# diesel alternatives Bio Fuel



## biggirafe (Dec 6, 2009)

Just noticed that a question was raised in another thread about Diesel Alteratives, Bio Fuel, Vegetable Oil

Thought it would make an interesting thread.

Does anyone have any experience of this, My Kontiki runs at about 26 miles to the gallon so I would be very interested in any ways I can reduce the cost solong as it does not put the engine at risk.


----------



## derekfaeberwick (Dec 6, 2009)

I have thought about it but considered it too big a risk to take. I do about 5,500 miles a year @ an average of about25 mpg, so savings on fuel against the cost of a 5 pot Merc engine, too risky.

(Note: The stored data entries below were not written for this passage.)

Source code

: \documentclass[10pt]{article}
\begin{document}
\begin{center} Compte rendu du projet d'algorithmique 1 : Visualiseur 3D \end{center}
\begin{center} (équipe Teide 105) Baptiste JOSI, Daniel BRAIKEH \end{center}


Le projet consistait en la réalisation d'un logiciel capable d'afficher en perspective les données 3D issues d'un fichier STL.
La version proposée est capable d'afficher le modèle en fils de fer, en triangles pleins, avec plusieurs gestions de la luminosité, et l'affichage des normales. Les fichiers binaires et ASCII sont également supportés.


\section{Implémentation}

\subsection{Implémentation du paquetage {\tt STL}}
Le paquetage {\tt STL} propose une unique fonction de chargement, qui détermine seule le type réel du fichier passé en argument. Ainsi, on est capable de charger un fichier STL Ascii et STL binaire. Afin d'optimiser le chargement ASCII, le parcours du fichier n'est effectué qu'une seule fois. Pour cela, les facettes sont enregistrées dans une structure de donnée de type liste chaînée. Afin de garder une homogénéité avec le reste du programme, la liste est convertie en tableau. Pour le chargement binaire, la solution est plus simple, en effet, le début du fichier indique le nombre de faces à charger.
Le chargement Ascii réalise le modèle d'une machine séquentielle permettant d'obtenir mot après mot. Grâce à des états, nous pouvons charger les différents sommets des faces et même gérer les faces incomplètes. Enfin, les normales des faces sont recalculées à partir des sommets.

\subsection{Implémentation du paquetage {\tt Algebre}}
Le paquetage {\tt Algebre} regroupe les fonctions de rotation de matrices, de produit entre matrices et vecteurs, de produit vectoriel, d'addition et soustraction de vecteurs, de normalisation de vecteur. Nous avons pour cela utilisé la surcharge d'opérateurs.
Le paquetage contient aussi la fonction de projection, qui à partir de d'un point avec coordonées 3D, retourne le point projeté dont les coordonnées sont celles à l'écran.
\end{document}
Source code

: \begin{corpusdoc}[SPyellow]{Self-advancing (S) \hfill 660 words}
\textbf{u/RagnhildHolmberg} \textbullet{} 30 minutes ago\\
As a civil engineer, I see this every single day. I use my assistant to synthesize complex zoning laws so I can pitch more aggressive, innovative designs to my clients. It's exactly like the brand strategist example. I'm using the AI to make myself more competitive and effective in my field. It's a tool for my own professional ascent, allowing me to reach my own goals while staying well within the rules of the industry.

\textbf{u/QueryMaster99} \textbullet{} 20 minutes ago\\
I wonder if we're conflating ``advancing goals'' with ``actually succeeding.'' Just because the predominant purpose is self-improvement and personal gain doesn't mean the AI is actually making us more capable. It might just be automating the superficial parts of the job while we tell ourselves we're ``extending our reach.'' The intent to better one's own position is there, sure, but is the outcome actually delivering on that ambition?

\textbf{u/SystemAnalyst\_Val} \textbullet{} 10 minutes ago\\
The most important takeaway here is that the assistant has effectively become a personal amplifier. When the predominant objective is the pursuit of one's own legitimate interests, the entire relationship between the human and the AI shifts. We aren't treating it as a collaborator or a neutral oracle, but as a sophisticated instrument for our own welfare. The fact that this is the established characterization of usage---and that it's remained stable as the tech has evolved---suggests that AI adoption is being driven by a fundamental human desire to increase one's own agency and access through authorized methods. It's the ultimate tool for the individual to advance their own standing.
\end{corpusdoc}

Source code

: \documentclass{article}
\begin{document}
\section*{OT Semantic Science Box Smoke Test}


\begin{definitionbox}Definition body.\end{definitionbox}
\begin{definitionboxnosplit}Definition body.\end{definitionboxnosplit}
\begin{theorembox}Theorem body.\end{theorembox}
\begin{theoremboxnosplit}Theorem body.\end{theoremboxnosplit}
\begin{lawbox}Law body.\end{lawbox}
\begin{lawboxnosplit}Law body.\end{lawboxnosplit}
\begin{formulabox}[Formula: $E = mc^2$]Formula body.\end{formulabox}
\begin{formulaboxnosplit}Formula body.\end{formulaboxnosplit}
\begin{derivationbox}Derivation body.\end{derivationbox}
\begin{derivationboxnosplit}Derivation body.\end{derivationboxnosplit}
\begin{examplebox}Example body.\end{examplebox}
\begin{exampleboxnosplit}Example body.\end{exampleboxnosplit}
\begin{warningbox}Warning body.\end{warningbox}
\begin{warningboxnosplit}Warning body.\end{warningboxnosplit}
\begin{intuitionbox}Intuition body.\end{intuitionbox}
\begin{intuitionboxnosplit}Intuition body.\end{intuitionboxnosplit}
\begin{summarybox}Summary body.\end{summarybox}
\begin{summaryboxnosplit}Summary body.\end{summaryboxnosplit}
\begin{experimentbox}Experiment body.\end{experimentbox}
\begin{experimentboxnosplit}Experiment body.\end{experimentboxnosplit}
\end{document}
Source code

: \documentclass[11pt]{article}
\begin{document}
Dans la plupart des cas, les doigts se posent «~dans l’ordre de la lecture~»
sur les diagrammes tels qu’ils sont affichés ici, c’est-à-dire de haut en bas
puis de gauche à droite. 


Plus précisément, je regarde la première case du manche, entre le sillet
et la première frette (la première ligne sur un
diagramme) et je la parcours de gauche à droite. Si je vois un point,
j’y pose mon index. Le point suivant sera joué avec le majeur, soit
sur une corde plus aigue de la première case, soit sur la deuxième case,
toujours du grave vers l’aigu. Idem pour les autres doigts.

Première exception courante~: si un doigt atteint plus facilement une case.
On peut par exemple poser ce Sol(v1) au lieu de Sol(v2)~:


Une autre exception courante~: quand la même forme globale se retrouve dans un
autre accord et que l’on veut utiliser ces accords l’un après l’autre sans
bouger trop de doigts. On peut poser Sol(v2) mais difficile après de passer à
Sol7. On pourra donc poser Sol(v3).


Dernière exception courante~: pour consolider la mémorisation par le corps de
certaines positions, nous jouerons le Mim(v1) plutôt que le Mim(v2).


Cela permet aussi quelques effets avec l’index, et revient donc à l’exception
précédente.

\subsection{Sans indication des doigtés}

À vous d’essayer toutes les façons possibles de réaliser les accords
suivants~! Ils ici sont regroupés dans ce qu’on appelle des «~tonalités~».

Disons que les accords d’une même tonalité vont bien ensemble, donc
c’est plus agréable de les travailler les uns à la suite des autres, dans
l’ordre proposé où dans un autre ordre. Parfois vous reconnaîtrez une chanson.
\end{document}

 also, if you were to give it a try, this may not be the best time of year to do so.

   Derek and


----------



## rickboy (Dec 6, 2009)

*Filter*

This is a massive subject!!!!.

My advice if you go down this route(I would not)is to always carry a spare fuel filter and the tools and knowhow to change it.


----------



## biggirafe (Dec 6, 2009)

Thanks for your interest in this, both your replys of course beg the question why?
Why do I need a spare filter?
Why is it likely to damage an engine?

It seems more and more people are doing it , if it was still that risky would they be doing it? I don't know


----------



## derekfaeberwick (Dec 6, 2009)

'Running your car on vegetable oil depends on what type of car you have, direct or indirect, whether its ECU controlled or whether it's a Bosch or Luca/CAV pump. The latter do suffer from wear more than Bosch; however it depends on what you are doing to the fuel supply etc. It will take to long to go into to much detail here; needless to say you can do it. Go ahead!

Good luck!'

  This is a quote from a 'convert' to the veggie cause who has gone into it in depth and even he appears to be a bit unsure.

  The savings don't warrant the risk in my case and I couldn't be bothered calculating % etc. What if you filled up in late summer, circumstances change and the van is idle for a few months, you go to start it up and it's a paticularly cool October day. There's every chance that the tank and pipes are all waxed up.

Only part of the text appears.